Girl Online is the first teenage book that I’ve come across that tackles the issue of anxiety. In a world where mental health is becoming less taboo, a book like Girl Online is great for teen readers who may be dealing with similar issues or have a friend who is.

As well as the subject of anxiety, there is a whole host of other real life issues that are brought up as well, issues that are particularly common in the young people of today. With the digital world ever expanding, Girl Online highlights the naivety of young people and the internet. Everything on the internet it fair game, anyone can see it and you’re never truly anonymous. Okay, so you’re probably never going to end up accidentally dating a celebrity who’s stuck in a fake PR relationship and having the details splashed all over the internet. But the message is still clear.

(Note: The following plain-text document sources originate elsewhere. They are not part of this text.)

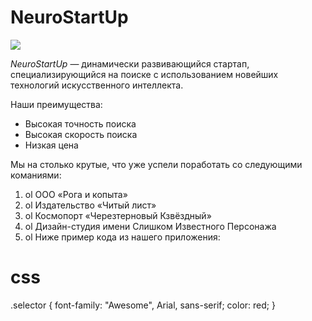 # NeuroStartUp

![](https://netology-code.github.io/git-homeworks/introduction/assets/logo.png)

*NeuroStartUp* — динамически развивающийся стартап, специализирующийся на поиске с использованием 
 новейших технологий искусственного интеллекта.


Наши преимущества:
* Высокая точность поиска
* Высокая скорость поиска
* Низкая цена

Мы на столько крутые, что уже успели поработать со следующими команиями:

1. ol ООО «Рога и копыта»
2. ol Издательство «Читый лист»
3. ol Космопорт «Черезтерновый Кзвёздный»
4. ol Дизайн-студия имени Слишком Известного Персонажа
5. ol Ниже пример кода из нашего приложения:

# css
.selector {
  font-family: "Awesome", Arial, sans-serif;
  color: red;
}
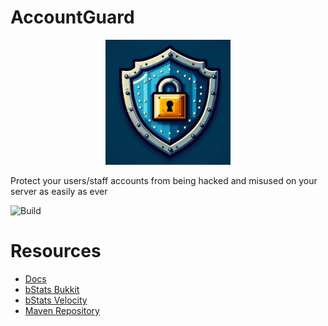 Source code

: # AccountGuard
<p align="center">
    <img src="https://raw.githubusercontent.com/Adrigamer2950/AccountGuard/master/logo.jpeg" height="200" alt="Logo" />
</p>

Protect your users/staff accounts from being hacked and misused on your server as easily as ever

![Build](https://github.com/Adrigamer2950/AccountGuard/actions/workflows/build.yml/badge.svg)

# Resources
- [Docs](https://docs.devadri.es)
- [bStats Bukkit](https://bstats.org/plugin/bukkit/AccountGuard%20Bukkit/20823)
- [bStats Velocity](https://bstats.org/plugin/velocity/AccountGuard%20Velocity/23194)
- [Maven Repository](https://repo.devadri.es) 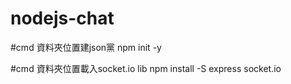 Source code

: # nodejs-chat

#cmd 資料夾位置建json黨
npm init -y

#cmd 資料夾位置載入socket.io lib
npm install -S express socket.io
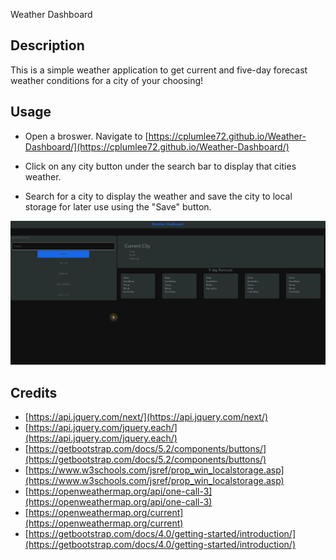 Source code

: Weather Dashboard 

## Description
This is a simple weather application to get current and five-day forecast weather conditions for a city of your choosing!  



## Usage 

- Open a broswer. Navigate to [https://cplumlee72.github.io/Weather-Dashboard/](https://cplumlee72.github.io/Weather-Dashboard/)

- Click on any city button under the search bar to display that cities weather.  

- Search for a city to display the weather and save the city to local storage for later use using the "Save" button. 




![image of website](./assets/images/demo.gif)

## Credits 

- [https://api.jquery.com/next/](https://api.jquery.com/next/)
- [https://api.jquery.com/jquery.each/](https://api.jquery.com/jquery.each/)
- [https://getbootstrap.com/docs/5.2/components/buttons/](https://getbootstrap.com/docs/5.2/components/buttons/)
- [https://www.w3schools.com/jsref/prop_win_localstorage.asp](https://www.w3schools.com/jsref/prop_win_localstorage.asp)
- [https://openweathermap.org/api/one-call-3](https://openweathermap.org/api/one-call-3)
- [https://openweathermap.org/current](https://openweathermap.org/current)
- [https://getbootstrap.com/docs/4.0/getting-started/introduction/](https://getbootstrap.com/docs/4.0/getting-started/introduction/)
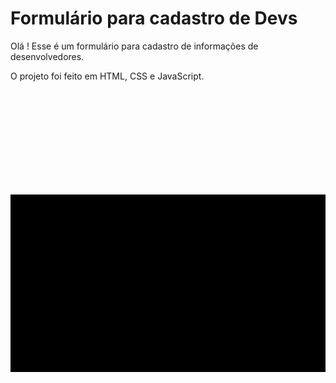 # Formulário para cadastro de Devs

Olá ! Esse é um formulário para cadastro de informações de desenvolvedores. 

O projeto foi feito em HTML, CSS e JavaScript. 

![Acesse o formulário](D:/CURSOS/PROGRAMARIA/AdaLovelace/index.html)

![alt text](assets/formulario.gif)
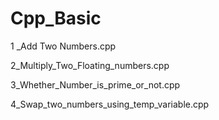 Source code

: # Cpp_Basic


1 _Add Two Numbers.cpp

2_Multiply_Two_Floating_numbers.cpp

3_Whether_Number_is_prime_or_not.cpp

4_Swap_two_numbers_using_temp_variable.cpp
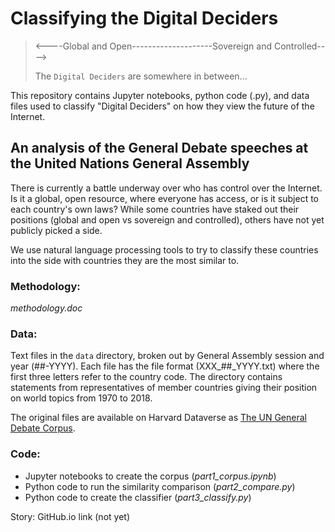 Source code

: # Classifying the Digital Deciders

> <----Global and Open--------------------Sovereign and Controlled---->
>
> The `Digital Deciders` are somewhere in between...                           

This repository contains Jupyter notebooks, python code (.py), and data files used to classify "Digital Deciders" on how they view the future of the Internet.

## An analysis of the General Debate speeches at the United Nations General Assembly

There is currently a battle underway over who has control over the Internet. Is it a global, open resource, where everyone has access, or is it subject to each country's own laws? While some countries have staked out their positions (global and open vs sovereign and controlled), others have not yet publicly picked a side. 

We use natural language processing tools to try to classify these countries into the side with countries they are the most similar to.

### Methodology:

_methodology.doc_

### Data:

Text files in the `data` directory, broken out by General Assembly session and year (##-YYYY). Each file has the file format (XXX_##_YYYY.txt) where the first three letters refer to the country code. The directory contains statements from representatives of member countries giving their position on world topics from 1970 to 2018. 

The original files are available on Harvard Dataverse as [The UN General Debate Corpus](https://dataverse.harvard.edu/dataset.xhtml?persistentId=doi:10.7910/DVN/0TJX8Y).

### Code:

* Jupyter notebooks to create the corpus (*part1_corpus.ipynb*)
* Python code to run the similarity comparison (*part2_compare.py*)
* Python code to create the classifier (*part3_classify.py*)

Story:
GitHub.io link (not yet)


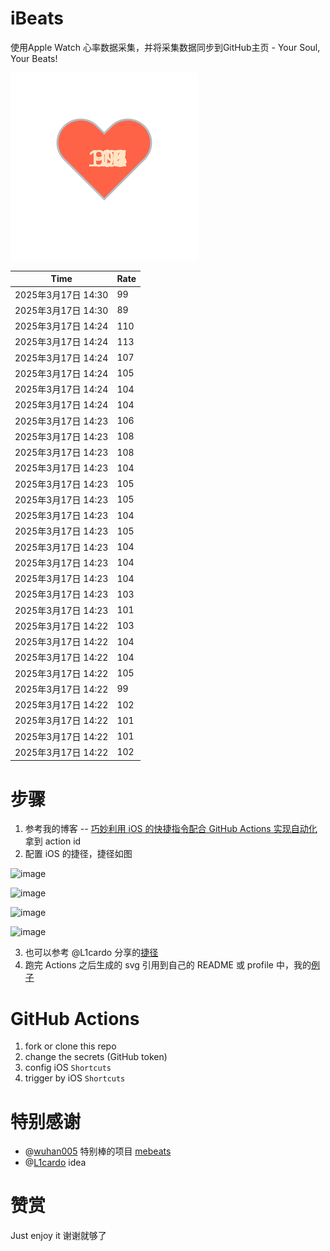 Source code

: # iBeats
使用Apple Watch 心率数据采集，并将采集数据同步到GitHub主页 - Your Soul, Your Beats!

![](./files/heart.svg)

<!--START_SECTION:my_heart_rate-->
| Time | Rate | 
 | ---- | ---- | 
| 2025年3月17日 14:30 | 99 |
| 2025年3月17日 14:30 | 89 |
| 2025年3月17日 14:24 | 110 |
| 2025年3月17日 14:24 | 113 |
| 2025年3月17日 14:24 | 107 |
| 2025年3月17日 14:24 | 105 |
| 2025年3月17日 14:24 | 104 |
| 2025年3月17日 14:24 | 104 |
| 2025年3月17日 14:23 | 106 |
| 2025年3月17日 14:23 | 108 |
| 2025年3月17日 14:23 | 108 |
| 2025年3月17日 14:23 | 104 |
| 2025年3月17日 14:23 | 105 |
| 2025年3月17日 14:23 | 105 |
| 2025年3月17日 14:23 | 104 |
| 2025年3月17日 14:23 | 105 |
| 2025年3月17日 14:23 | 104 |
| 2025年3月17日 14:23 | 104 |
| 2025年3月17日 14:23 | 104 |
| 2025年3月17日 14:23 | 103 |
| 2025年3月17日 14:23 | 101 |
| 2025年3月17日 14:22 | 103 |
| 2025年3月17日 14:22 | 104 |
| 2025年3月17日 14:22 | 104 |
| 2025年3月17日 14:22 | 105 |
| 2025年3月17日 14:22 | 99 |
| 2025年3月17日 14:22 | 102 |
| 2025年3月17日 14:22 | 101 |
| 2025年3月17日 14:22 | 101 |
| 2025年3月17日 14:22 | 102 |

<!--END_SECTION:my_heart_rate-->

# 步骤
1. 参考我的博客 -- [巧妙利用 iOS 的快捷指令配合 GitHub Actions 实现自动化](https://github.com/yihong0618/gitblog/issues/198) 拿到 action id
2. 配置 iOS 的捷径，捷径如图

![image](https://user-images.githubusercontent.com/15976103/122154218-0db0b480-ce97-11eb-93bb-5aec07c558dc.png)

![image](https://user-images.githubusercontent.com/15976103/122154236-186b4980-ce97-11eb-8e4b-70551a0391ae.png)

![image](https://user-images.githubusercontent.com/15976103/122154268-2d47dd00-ce97-11eb-902e-3acf292265a9.png)

![image](https://user-images.githubusercontent.com/15976103/122174055-fa144680-ceb4-11eb-9be2-3eb83cd516f7.png)

3. 也可以参考 @L1cardo 分享的[捷径](https://www.icloud.com/shortcuts/6ab6047b459c41ad822ad6b94b1c03d4)
4. 跑完 Actions 之后生成的 svg 引用到自己的 README 或 profile 中，我的[例子](https://github.com/yihong0618) 

# GitHub Actions

1. fork or clone this repo
2. change the secrets (GitHub token)
3. config iOS `Shortcuts` 
4. trigger by iOS `Shortcuts`

# 特别感谢
- @[wuhan005](https://github.com/wuhan005) 特别棒的项目 [mebeats](https://github.com/wuhan005/mebeats)
- @[L1cardo](https://github.com/L1cardo) idea

# 赞赏
Just enjoy it
谢谢就够了
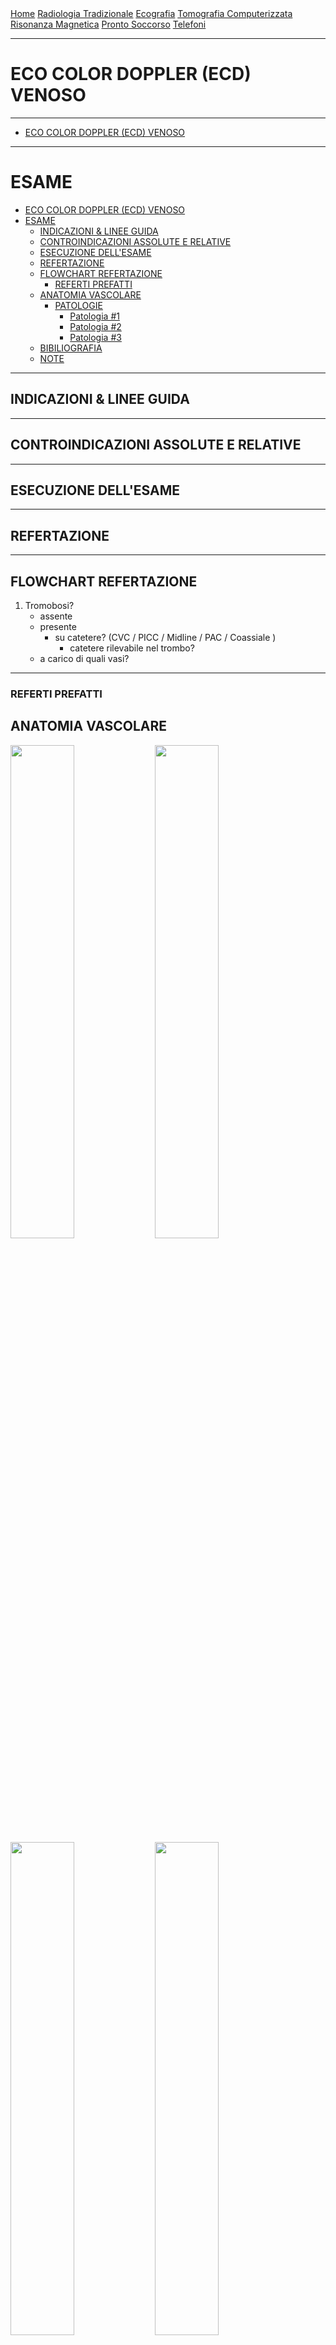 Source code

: <div class="topnav">
  <a href="https://sl-rad.github.io/SL-Rad-Vademecum">Home</a>
  <a href="https://sl-rad.github.io/SL-Rad-Vademecum/radiologia_tradizionale.html">Radiologia Tradizionale</a>
  <a href="https://sl-rad.github.io/SL-Rad-Vademecum/ecografia.html">Ecografia</a>
  <a href="https://sl-rad.github.io/SL-Rad-Vademecum/tomografia_computerizzata.html">Tomografia Computerizzata</a>
  <a href="https://sl-rad.github.io/SL-Rad-Vademecum/risonanza_magnetica.html">Risonanza Magnetica</a>
  <a href="https://sl-rad.github.io/SL-Rad-Vademecum/pronto_soccorso.html">Pronto Soccorso</a>
  <a href="https://sl-rad.github.io/SL-Rad-Vademecum/contatti.html">Telefoni</a>
</div>

- - -

# ECO COLOR DOPPLER (ECD) VENOSO

- - -

- [ECO COLOR DOPPLER (ECD) VENOSO](#eco-color-doppler-ecd-venoso)

- - -

# ESAME

- [ECO COLOR DOPPLER (ECD) VENOSO](#eco-color-doppler-ecd-venoso)
- [ESAME](#esame)
  - [INDICAZIONI & LINEE GUIDA](#indicazioni--linee-guida)
  - [CONTROINDICAZIONI ASSOLUTE E RELATIVE](#controindicazioni-assolute-e-relative)
  - [ESECUZIONE DELL'ESAME](#esecuzione-dellesame)
  - [REFERTAZIONE](#refertazione)
  - [FLOWCHART REFERTAZIONE](#flowchart-refertazione)
    - [REFERTI PREFATTI](#referti-prefatti)
  - [ANATOMIA VASCOLARE](#anatomia-vascolare)
    - [PATOLOGIE](#patologie)
      - [Patologia #1](#patologia-1)
      - [Patologia #2](#patologia-2)
      - [Patologia #3](#patologia-3)
  - [BIBILIOGRAFIA](#bibiliografia)
  - [NOTE](#note)

---

## INDICAZIONI & LINEE GUIDA

---

## CONTROINDICAZIONI ASSOLUTE E RELATIVE

---

## ESECUZIONE DELL'ESAME

---

## REFERTAZIONE

---

## FLOWCHART REFERTAZIONE

1. Tromobosi?
   - assente
   - presente
     - su catetere? (CVC / PICC / Midline / PAC / Coassiale )
       - catetere rilevabile nel trombo?
   -  a carico di quali vasi?

---

### REFERTI PREFATTI

## ANATOMIA VASCOLARE

<img style="max-width:720px; width:45%;" src="https://sl-rad.github.io/SL-Rad-Vademecum/img/netter-vasi-vene-aass-superficie.png"/>

<img style="max-width:720px; width:45%;" src="https://sl-rad.github.io/SL-Rad-Vademecum/img/netter-vasi_vene_aass_anatomia_superficie.png"/>

<img style="max-width:720px; width:45%;" src="https://sl-rad.github.io/SL-Rad-Vademecum/img/netter-vasi-arterie-aass-spalla.png"/>

<img style="max-width:720px; width:45%;" src="https://sl-rad.github.io/SL-Rad-Vademecum/img/netter-vasi-vene-aass.png"/>

<img style="max-width:720px; width:50%;" src="https://sl-rad.github.io/SL-Rad-Vademecum/img/netter-vasi-aass-arterie.png"/>

<img style="max-width:720px; width:100%;" src="https://sl-rad.github.io/SL-Rad-Vademecum/img/netter-vasi-vene-aass2.png"/>

<img style="max-width:720px; width:45%;" src="https://sl-rad.github.io/SL-Rad-Vademecum/img/netter-vasi-arterie-aass-mano.png"/>

<img style="max-width:720px; width:45%;" src="https://sl-rad.github.io/SL-Rad-Vademecum/img/netter-vasi-vene-aass-mano.png"/>

<img style="max-width:720px; width:100%;" src="https://sl-rad.github.io/SL-Rad-Vademecum/img/netter-vasi-arterie-aass-mano2.png"/>

<img style="max-width:720px; width:100%;" src="https://sl-rad.github.io/SL-Rad-Vademecum/img/netter-vasi-aaii.png"/>

<img style="max-width:720px; width:100%;" src="https://sl-rad.github.io/SL-Rad-Vademecum/img/netter-vasi-aaii-coscia.png"/>


<img style="max-width:720px; width:45%;" src="https://sl-rad.github.io/SL-Rad-Vademecum/img/netter-vasi-vene-aaii-ante.png"/>

<img style="max-width:720px; width:45%;" src="https://sl-rad.github.io/SL-Rad-Vademecum/img/netter-vasi-vene-aaii-post.png"/>

<img style="max-width:720px; width:45%;" src="https://sl-rad.github.io/SL-Rad-Vademecum/img/netter-vasi-aaii-coscia-ante.png"/>

<img style="max-width:720px; width:45%;" src="https://sl-rad.github.io/SL-Rad-Vademecum/img/netter-vasi-aaii-coscia-post.png"/>

<img style="max-width:720px; width:100%;" src="https://sl-rad.github.io/SL-Rad-Vademecum/img/netter-vasi-vene_aaii.png"/>

<img style="max-width:720px; width:45%;" src="https://sl-rad.github.io/SL-Rad-Vademecum/img/netter-vasi-vene-aaii-superficie.png"/>

<img style="max-width:720px; width:45%;" src="https://sl-rad.github.io/SL-Rad-Vademecum/img/netter-vasi-aaii-cross-section.png"/>

<img style="max-width:720px; width:45%;" src="https://sl-rad.github.io/SL-Rad-Vademecum/img/netter-vasi-arterie-aaii.png"/>

<img style="max-width:720px; width:45%;" src="https://sl-rad.github.io/SL-Rad-Vademecum/img/netter-vasi-aaii-polpaccio.png"/>

<img style="max-width:720px; width:45%;" src="https://sl-rad.github.io/SL-Rad-Vademecum/img/netter-vasi-arterie-aaii-piede.png"/>

<img style="max-width:720px; width:50%;" src="https://sl-rad.github.io/SL-Rad-Vademecum/img/ "/>

<img style="max-width:720px; width:50%;" src="https://sl-rad.github.io/SL-Rad-Vademecum/img/ "/>


### PATOLOGIE

#### Patologia #1
#### Patologia #2
#### Patologia #3

---

## BIBILIOGRAFIA

---

## NOTE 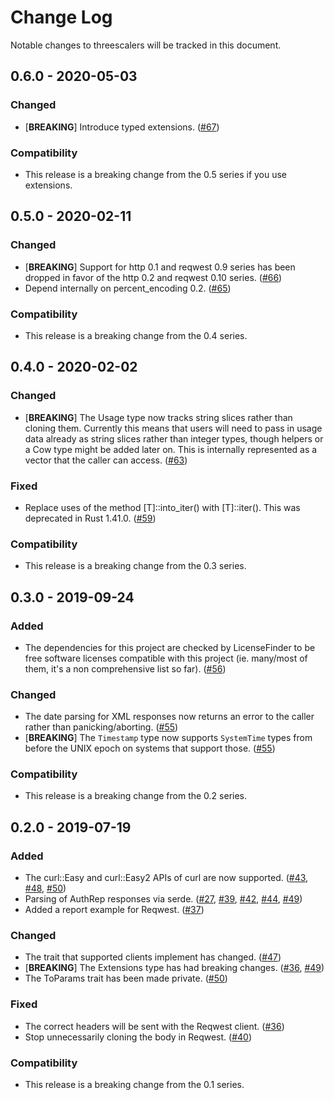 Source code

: # Change Log

Notable changes to threescalers will be tracked in this document.

## 0.6.0 - 2020-05-03

### Changed

- [__BREAKING__] Introduce typed extensions. ([#67](https://github.com/3scale-rs/threescalers/pull/67))

### Compatibility

- This release is a breaking change from the 0.5 series if you use extensions.

## 0.5.0 - 2020-02-11

### Changed

- [__BREAKING__] Support for http 0.1 and reqwest 0.9 series has been dropped in favor
  of the http 0.2 and reqwest 0.10 series. ([#66](https://github.com/3scale-rs/threescalers/pull/66))
- Depend internally on percent_encoding 0.2. ([#65](https://github.com/3scale-rs/threescalers/pull/65))

### Compatibility

- This release is a breaking change from the 0.4 series.

## 0.4.0 - 2020-02-02

### Changed

- [__BREAKING__] The Usage type now tracks string slices rather than cloning them.
  Currently this means that users will need to pass in usage data already as string
  slices rather than integer types, though helpers or a Cow type might be added
  later on. This is internally represented as a vector that the caller can access.
  ([#63](https://github.com/3scale-rs/threescalers/pull/63))

### Fixed

- Replace uses of the method [T]::into_iter() with [T]::iter(). This was deprecated
  in Rust 1.41.0. ([#59](https://github.com/3scale-rs/threescalers/pull/59))

### Compatibility

- This release is a breaking change from the 0.3 series.

## 0.3.0 - 2019-09-24

### Added

- The dependencies for this project are checked by LicenseFinder to be free
  software licenses compatible with this project (ie. many/most of them, it's
  a non comprehensive list so far). ([#56](https://github.com/3scale-rs/threescalers/pull/56))

### Changed

- The date parsing for XML responses now returns an error to the caller rather
  than panicking/aborting. ([#55](https://github.com/3scale-rs/threescalers/pull/55))
- [__BREAKING__] The `Timestamp` type now supports `SystemTime` types from
  before the UNIX epoch on systems that support those. ([#55](https://github.com/3scale-rs/threescalers/pull/55))

### Compatibility

- This release is a breaking change from the 0.2 series.

## 0.2.0 - 2019-07-19

### Added

- The curl::Easy and curl::Easy2 APIs of curl are now supported. ([#43](https://github.com/3scale-rs/threescalers/pull/43), [#48](https://github.com/3scale-rs/threescalers/pull/48), [#50](https://github.com/3scale-rs/threescalers/pull/50))
- Parsing of AuthRep responses via serde. ([#27](https://github.com/3scale-rs/threescalers/pull/27), [#39](https://github.com/3scale-rs/threescalers/pull/39), [#42](https://github.com/3scale-rs/threescalers/pull/42), [#44](https://github.com/3scale-rs/threescalers/pull/44), [#49](https://github.com/3scale-rs/threescalers/pull/49))
- Added a report example for Reqwest. ([#37](https://github.com/3scale-rs/threescalers/pull/37))

### Changed

- The trait that supported clients implement has changed. ([#47](https://github.com/3scale-rs/threescalers/pull/47))
- [__BREAKING__] The Extensions type has had breaking changes. ([#36](https://github.com/3scale-rs/threescalers/pull/36), [#49](https://github.com/3scale-rs/threescalers/pull/49))
- The ToParams trait has been made private. ([#50](https://github.com/3scale-rs/threescalers/pull/50))

### Fixed

- The correct headers will be sent with the Reqwest client. ([#36](https://github.com/3scale-rs/threescalers/pull/36))
- Stop unnecessarily cloning the body in Reqwest. ([#40](https://github.com/3scale-rs/threescalers/pull/40))

### Compatibility

- This release is a breaking change from the 0.1 series.
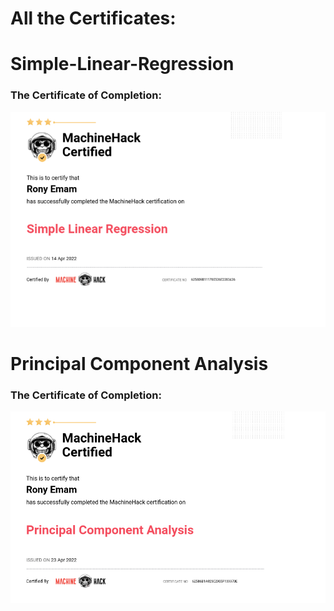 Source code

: # All the Certificates:

# Simple-Linear-Regression

### The Certificate of Completion:

![](https://github.com/RonyEmam/Online-Courses-Repo/blob/main/MachineHack%20Courses/Simple%20Linear%20Regression/14.04.2022_20.04.24_REC.png)

# Principal Component Analysis

### The Certificate of Completion:

![](https://github.com/RonyEmam/Online-Courses-Repo/blob/main/MachineHack%20Courses/Principal%20Component%20Analysis/23.04.2022_07.43.57_REC.png)
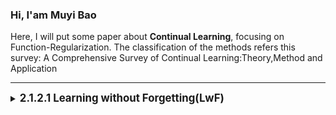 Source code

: ### Hi, I'am Muyi Bao

Here, I will put some paper about **Continual Learning**, focusing on Function-Regularization. The classification of the methods refers this survey: A Comprehensive Survey of Continual Learning:Theory,Method and Application 

---


  <details> 
   <summary>
   <b style="font-size: larger;">2.1.2.1 Learning without Forgetting(LwF) </b> <!--  2.1.2.1 Learning without Forgetting(LwF)   -->
   </summary>   
    
   The Paper, published in 2017.11.14: [Learning without Forgetting](https://ieeexplore.ieee.org/abstract/document/8107520)

   我大体记得，很多文章提到Continual Learning的比较规范的定义和基本方法的讨论是在这篇文章进行的，所以我会把一些基本的东西都丢进来

   在开篇讨论了四种最基本的方法和两种这篇文章作者提出来的方法，如图Fig.1和Fig.2。此外还讨论了很多东西，讨论的内容挺多的，好多我都不了解

  - (a) 是原来的模型，以CNN为代表，这里注明了model前面的特征提取层记作θs，后面分类的FC记作θo
  - (b) 为fune-tuning，在新的数据集上进行微调，其中多出来的分类头记作θn，保持其他分类头θo冻结，微调θs，正常训练θn，按照Fig.1所示，这种在原来任务上的表现并不好
  - (c) 为feature extraction，θs和θo保持不变，将一个或多个层的输出作为训练θn的新任务的特征 θs and uo are unchanged,and the outputs of one or more layers are used as features for the new task in training θn，感觉就是冻结原本的模型，只训练θn
  - (d) Joint Learning应该为把所有的数据集的图片都放到一起，然后一起进行训练，这并不是CL，而是可以大体作为CL任务的性能上界
  - (e) Less-forgetting Learning，这好像是作者的前面一篇工作，由于没有看，所以也不知道说的啥
  - (f) 就是这篇工作，简单来说，是第一篇使用knowledge distinction的方法在Continual Learning身上 


<img src="https://github.com/BaoBao0926/Paper_reading/blob/main/Image/2.Continual_Learning/Regularization-Based_Approach/Funtion/LwF1.png" alt="Model" style="width: 600px; height: auto;"/>
    
</details>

“Every time you post something online you have a choice. You can either make it something that adds to the happiness levels in the world—or you can make it something that takes away.”

Another common theme in Girl Online is the issue of miscommunication. Here’s where everything I learned in my degree pops out and proves that I did actually learn something! Communicating face to face is more than just words, we have body language, tone, facial expressions and gestures to help guide us in the whole meaning behind what someone is saying. Over the internet, this is all lost. Sure, we have emojis but sometimes they can be perceived as sarcastic…can’t they? As a result, miscommunication occurs often and we’re left wondering, what exactly do they mean by that?

Girl Online also deals with friendships and how to deal with growing apart from your friends. This is a huge issue that almost everyone goes through but is rarely ever spoken about. Most youth organisations focus on romantic relationships and how to spot the warning signs there, but no one ever discusses what to do when a friend is mistreating you. No one ever tells you that you don’t have to be friends with someone you don’t want to be friends with and for your own sake, it’s okay to walk away if you need too. I think every teenager has a story of a friend who wasn’t particularly supported by their parents when they came out as LGBT. That’s another issue tackled by Girl Online, how you can support a friend who isn’t supported by their parents.

Unlike with most teenage fiction, when you read them as a young adult, the trials and tribulations of a teenager are for lack of a better word, cringe. I didn’t feel this way with Girl Online, however. The story was compelling. I found Penny wasn’t an annoying teenager who whined all the time or behaved ridiculously. I think it’s difficult to read teenage fiction as an adult when the characters are typically teenage-ish, as it’s a reminder of how embarrassing we were as we were finding our feet in the world.

I love, admire actually, Zoe’s honesty when dealing with her own anxiety, gives people all over the world someone to connect with and know what they’re dealing with is normal and the best ways to get help and deal with what you’re going through. Just knowing that there’s someone out there in the world experience something similar to you can be a huge help, more than older generations realise.

I’ve seen journalists describe it as desperately seeking validation from strangers on the internet. In my opinion, validation is a very human thing and the internet makes it that little bit easier. Of course, using the internet for validation alone isn’t the greatest idea but it comes with the package. A lot of things are difficult to talk about in person but being behind a screen gives people confidence which is not only good for the creator but the viewers as well. It’s no secret that there are people, trolls if you will, who use the internet solely to disrupt the peace but on a whole, the internet, blogging, and vlogging are hugely positive.

As someone who is easily stressed and anxious, I wish this book was around when I was younger to have something to identify too. I definitely recommend Girl Online to teenage readers, as it’s a real eye opener to real world issues!